# Just waiting for my P0-1



## Darkhand (May 12, 2008)

Well i get my P0-1 here thursday and really looking forward to it.
how do u guys like ur P0-1's? this will be my 2nd CZ i also have a cz75B in 9mm, and so far that gun shoots and handles like a dream much better then the glock i did own witch i traded it in for my Cz75B :mrgreen:


----------



## unpecador (May 9, 2008)

I really like mine, I wish there was a little more slide to grab but other than that it's a great gun. I have put several thousand rounds through it with out any problems.


----------



## Baldy (Jun 21, 2006)

They are a great pistol that I am sure you will like a lot. Good luck with it and don't forget the range report and pictures.:smt033


----------



## Darkhand (May 12, 2008)

Well i guess its taken longer then thursday to get my po-1 ,owell one thing i was wondering about the po-1 was ,when fist fireing the first shot in DA how is the trigger pull, i know on my 75b its not great but its not bad ether when shooting the first shot in DA but i believe i need to shoot my 75b more it only has 300 rounds threw it, so it might need more breaking in.Man im really looking forward to geting the Po-1 also plan on geting a TLR-1 light for it to:numbchuck: :smt023


----------



## Black Metal (Jan 16, 2008)

I have heard that the P-01 has a pretty nice trigger.

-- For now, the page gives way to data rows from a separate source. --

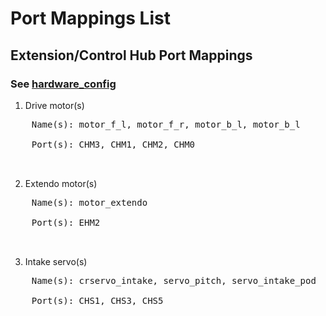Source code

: # Port Mappings List

## Extension/Control Hub Port Mappings<br />
### See <a href="https://github.com/maximusxiao/offseason/blob/master/TeamCode/src/main/res/xml/hardware_config.xml">hardware_config</a>
1. Drive motor(s)<br />
  <pre>
    Name(s): motor_f_l, motor_f_r, motor_b_l, motor_b_l<br />
    Port(s): CHM3, CHM1, CHM2, CHM0<br />
  </pre>
2. Extendo motor(s)<br />
  <pre>
    Name(s): motor_extendo<br />
    Port(s): EHM2<br />
  </pre>
3. Intake servo(s)<br />
  <pre>
    Name(s): crservo_intake, servo_pitch, servo_intake_pod<br />
    Port(s): CHS1, CHS3, CHS5<br />
  </pre>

Get some pics up when it makes its way to you.


----------



## Sarge43 (Apr 13, 2008)

The wait will be worth it. I really like my P0-1. The feel is great and the trigger is really quite nice for a DA/SA pistol. It was slightly "grainy" at first, but after about 300 rounds smoothed out quite nicely. 
Good luck!
Sarge


----------



## unpecador (May 9, 2008)

have an M3 light on mine, don't really use it but it's there if I need it.


----------



## Darkhand (May 12, 2008)

Well got my P0-1 about a week ago. Just got a chance today to shoot it at the range and i am very happy with it.At 25yrds i was geting nice grouping once i got use to it,wish my range had a 10-15 yrd range prob get better groups but meh oh well.Im just glad at 25yrds i can hit a man size target in crit zones:mrgreen:.would post pics but eh its just a plan jane P0-1.Pistol ran great no ftf fte,,,etc none built like a tank same with my 75b :smt023 will be geting more cz's in the future thats for sure.


----------



## unpecador (May 9, 2008)

Darkhand said:


> Well got my P0-1 about a week ago. Just got a chance today to shoot it at the range and i am very happy with it.At 25yrds i was geting nice grouping once i got use to it,wish my range had a 10-15 yrd range prob get better groups but meh oh well.Im just glad at 25yrds i can hit a man size target in crit zones:mrgreen:.would post pics but eh its just a plan jane P0-1.Pistol ran great no ftf fte,,,etc none built like a tank same with my 75b :smt023 will be geting more cz's in the future thats for sure.


You should have posted a pic anyway, yes they basically all look the same but the difference is that this one belongs to you :smt023


----------